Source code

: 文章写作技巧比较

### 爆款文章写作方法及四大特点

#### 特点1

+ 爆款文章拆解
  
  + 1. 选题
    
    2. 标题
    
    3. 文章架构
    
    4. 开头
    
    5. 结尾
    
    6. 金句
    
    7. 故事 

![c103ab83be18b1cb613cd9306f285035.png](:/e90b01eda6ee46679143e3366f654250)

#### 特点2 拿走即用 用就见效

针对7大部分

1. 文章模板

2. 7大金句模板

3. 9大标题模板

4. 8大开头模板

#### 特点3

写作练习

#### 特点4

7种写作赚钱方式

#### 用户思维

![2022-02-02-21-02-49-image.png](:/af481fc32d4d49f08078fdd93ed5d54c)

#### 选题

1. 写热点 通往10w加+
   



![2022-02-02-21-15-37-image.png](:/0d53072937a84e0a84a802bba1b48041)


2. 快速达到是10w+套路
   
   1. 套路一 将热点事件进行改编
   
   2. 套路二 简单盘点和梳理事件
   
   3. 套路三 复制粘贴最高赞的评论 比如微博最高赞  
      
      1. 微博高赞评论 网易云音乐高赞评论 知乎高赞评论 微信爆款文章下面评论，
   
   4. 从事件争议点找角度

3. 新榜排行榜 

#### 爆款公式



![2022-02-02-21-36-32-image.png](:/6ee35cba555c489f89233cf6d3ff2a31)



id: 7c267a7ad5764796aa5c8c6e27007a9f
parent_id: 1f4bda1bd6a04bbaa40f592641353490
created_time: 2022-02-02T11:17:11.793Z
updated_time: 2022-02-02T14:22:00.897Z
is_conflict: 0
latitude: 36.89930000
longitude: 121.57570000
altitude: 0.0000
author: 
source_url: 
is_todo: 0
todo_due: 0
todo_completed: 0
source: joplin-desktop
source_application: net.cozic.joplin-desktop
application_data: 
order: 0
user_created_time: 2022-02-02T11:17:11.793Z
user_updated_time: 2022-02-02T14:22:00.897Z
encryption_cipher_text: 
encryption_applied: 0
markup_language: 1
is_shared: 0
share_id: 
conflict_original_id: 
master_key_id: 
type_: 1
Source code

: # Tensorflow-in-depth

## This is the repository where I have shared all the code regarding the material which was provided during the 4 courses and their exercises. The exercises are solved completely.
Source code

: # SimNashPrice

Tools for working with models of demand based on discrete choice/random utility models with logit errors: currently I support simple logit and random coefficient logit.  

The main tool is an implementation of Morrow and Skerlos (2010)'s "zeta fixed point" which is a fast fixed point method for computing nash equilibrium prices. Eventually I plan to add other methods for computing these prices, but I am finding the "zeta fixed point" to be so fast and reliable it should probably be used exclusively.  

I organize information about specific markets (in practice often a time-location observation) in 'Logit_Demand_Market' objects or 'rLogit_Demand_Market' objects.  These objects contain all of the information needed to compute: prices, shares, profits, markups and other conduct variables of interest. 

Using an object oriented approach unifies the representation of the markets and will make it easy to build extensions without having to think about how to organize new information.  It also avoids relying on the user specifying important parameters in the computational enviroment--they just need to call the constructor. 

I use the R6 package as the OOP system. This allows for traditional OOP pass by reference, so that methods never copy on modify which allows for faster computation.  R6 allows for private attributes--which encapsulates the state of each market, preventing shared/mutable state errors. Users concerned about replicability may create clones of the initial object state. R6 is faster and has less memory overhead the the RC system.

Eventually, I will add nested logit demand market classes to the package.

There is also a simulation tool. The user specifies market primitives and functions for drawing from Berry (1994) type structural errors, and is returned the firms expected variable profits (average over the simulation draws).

○ ○ ○

## Exercise description
All that is needed is the material, repeated exactly.

## Answer below
Source code

: 文章写作技巧比较

### 爆款文章写作方法及四大特点

#### 特点1

+ 爆款文章拆解
  
  + 1. 选题
    
    2. 标题
    
    3. 文章架构
    
    4. 开头
    
    5. 结尾
    
    6. 金句
    
    7. 故事 

![c103ab83be18b1cb613cd9306f285035.png](:/e90b01eda6ee46679143e3366f654250)

#### 特点2 拿走即用 用就见效

针对7大部分

1. 文章模板

2. 7大金句模板

3. 9大标题模板

4. 8大开头模板

#### 特点3

写作练习

#### 特点4

7种写作赚钱方式

#### 用户思维

![2022-02-02-21-02-49-image.png](:/af481fc32d4d49f08078fdd93ed5d54c)

#### 选题

1. 写热点 通往10w加+
   



![2022-02-02-21-15-37-image.png](:/0d53072937a84e0a84a802bba1b48041)


2. 快速达到是10w+套路
   
   1. 套路一 将热点事件进行改编
   
   2. 套路二 简单盘点和梳理事件
   
   3. 套路三 复制粘贴最高赞的评论 比如微博最高赞  
      
      1. 微博高赞评论 网易云音乐高赞评论 知乎高赞评论 微信爆款文章下面评论，
   
   4. 从事件争议点找角度

3. 新榜排行榜 

#### 爆款公式



![2022-02-02-21-36-32-image.png](:/6ee35cba555c489f89233cf6d3ff2a31)



id: 7c267a7ad5764796aa5c8c6e27007a9f
parent_id: 1f4bda1bd6a04bbaa40f592641353490
created_time: 2022-02-02T11:17:11.793Z
updated_time: 2022-02-02T14:22:00.897Z
is_conflict: 0
latitude: 36.89930000
longitude: 121.57570000
altitude: 0.0000
author: 
source_url: 
is_todo: 0
todo_due: 0
todo_completed: 0
source: joplin-desktop
source_application: net.cozic.joplin-desktop
application_data: 
order: 0
user_created_time: 2022-02-02T11:17:11.793Z
user_updated_time: 2022-02-02T14:22:00.897Z
encryption_cipher_text: 
encryption_applied: 0
markup_language: 1
is_shared: 0
share_id: 
conflict_original_id: 
master_key_id: 
type_: 1
Source code

: # Tensorflow-in-depth

## This is the repository where I have shared all the code regarding the material which was provided during the 4 courses and their exercises. The exercises are solved completely.
Source code

: # SimNashPrice

Tools for working with models of demand based on discrete choice/random utility models with logit errors: currently I support simple logit and random coefficient logit.  

The main tool is an implementation of Morrow and Skerlos (2010)'s "zeta fixed point" which is a fast fixed point method for computing nash equilibrium prices. Eventually I plan to add other methods for computing these prices, but I am finding the "zeta fixed point" to be so fast and reliable it should probably be used exclusively.  

I organize information about specific markets (in practice often a time-location observation) in 'Logit_Demand_Market' objects or 'rLogit_Demand_Market' objects.  These objects contain all of the information needed to compute: prices, shares, profits, markups and other conduct variables of interest. 

Using an object oriented approach unifies the representation of the markets and will make it easy to build extensions without having to think about how to organize new information.  It also avoids relying on the user specifying important parameters in the computational enviroment--they just need to call the constructor. 

I use the R6 package as the OOP system. This allows for traditional OOP pass by reference, so that methods never copy on modify which allows for faster computation.  R6 allows for private attributes--which encapsulates the state of each market, preventing shared/mutable state errors. Users concerned about replicability may create clones of the initial object state. R6 is faster and has less memory overhead the the RC system.

Eventually, I will add nested logit demand market classes to the package.

There is also a simulation tool. The user specifies market primitives and functions for drawing from Berry (1994) type structural errors, and is returned the firms expected variable profits (average over the simulation draws).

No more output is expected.